**Problem to solve**. Please retype the listing below exactly, from its opening line through the line where "organizations in New" appears.

**** Dataset excerpts

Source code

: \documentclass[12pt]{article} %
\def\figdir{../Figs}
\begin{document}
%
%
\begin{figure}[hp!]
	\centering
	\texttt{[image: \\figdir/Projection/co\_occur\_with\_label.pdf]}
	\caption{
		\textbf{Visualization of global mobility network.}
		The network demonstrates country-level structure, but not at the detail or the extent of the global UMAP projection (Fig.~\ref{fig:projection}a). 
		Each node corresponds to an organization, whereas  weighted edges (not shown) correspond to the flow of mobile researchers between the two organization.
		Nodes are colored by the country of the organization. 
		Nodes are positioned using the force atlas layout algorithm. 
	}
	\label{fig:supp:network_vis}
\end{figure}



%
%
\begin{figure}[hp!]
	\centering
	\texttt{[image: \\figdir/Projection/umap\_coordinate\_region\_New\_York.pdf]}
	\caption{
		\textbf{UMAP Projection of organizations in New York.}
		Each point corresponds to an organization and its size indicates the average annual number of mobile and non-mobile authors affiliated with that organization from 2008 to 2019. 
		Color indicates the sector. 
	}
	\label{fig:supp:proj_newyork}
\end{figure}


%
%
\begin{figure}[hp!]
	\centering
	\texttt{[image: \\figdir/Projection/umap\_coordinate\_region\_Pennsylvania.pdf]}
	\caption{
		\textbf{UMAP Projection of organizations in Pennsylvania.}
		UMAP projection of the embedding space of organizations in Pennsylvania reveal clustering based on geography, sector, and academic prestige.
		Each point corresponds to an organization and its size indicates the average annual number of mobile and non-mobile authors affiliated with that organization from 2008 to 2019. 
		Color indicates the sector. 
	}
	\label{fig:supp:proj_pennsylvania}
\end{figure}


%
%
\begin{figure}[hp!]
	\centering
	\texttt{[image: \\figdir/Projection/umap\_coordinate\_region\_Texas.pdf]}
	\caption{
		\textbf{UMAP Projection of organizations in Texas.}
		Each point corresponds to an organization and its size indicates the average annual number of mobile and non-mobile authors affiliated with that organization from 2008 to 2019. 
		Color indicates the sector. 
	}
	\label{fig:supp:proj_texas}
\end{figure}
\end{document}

********

**Completed exercise**.
Source code

: \documentclass[12pt]{article} %
\def\figdir{../Figs}
\begin{document}
%
%
\begin{figure}[hp!]
	\centering
	\texttt{[image: \\figdir/Projection/co\_occur\_with\_label.pdf]}
	\caption{
		\textbf{Visualization of global mobility network.}
		The network demonstrates country-level structure, but not at the detail or the extent of the global UMAP projection (Fig.~\ref{fig:projection}a). 
		Each node corresponds to an organization, whereas  weighted edges (not shown) correspond to the flow of mobile researchers between the two organization.
		Nodes are colored by the country of the organization. 
		Nodes are positioned using the force atlas layout algorithm. 
	}
	\label{fig:supp:network_vis}
\end{figure}



%
%
\begin{figure}[hp!]
	\centering
	\texttt{[image: \\figdir/Projection/umap\_coordinate\_region\_New\_York.pdf]}
	\caption{
		\textbf{UMAP Projection of organizations in New York.}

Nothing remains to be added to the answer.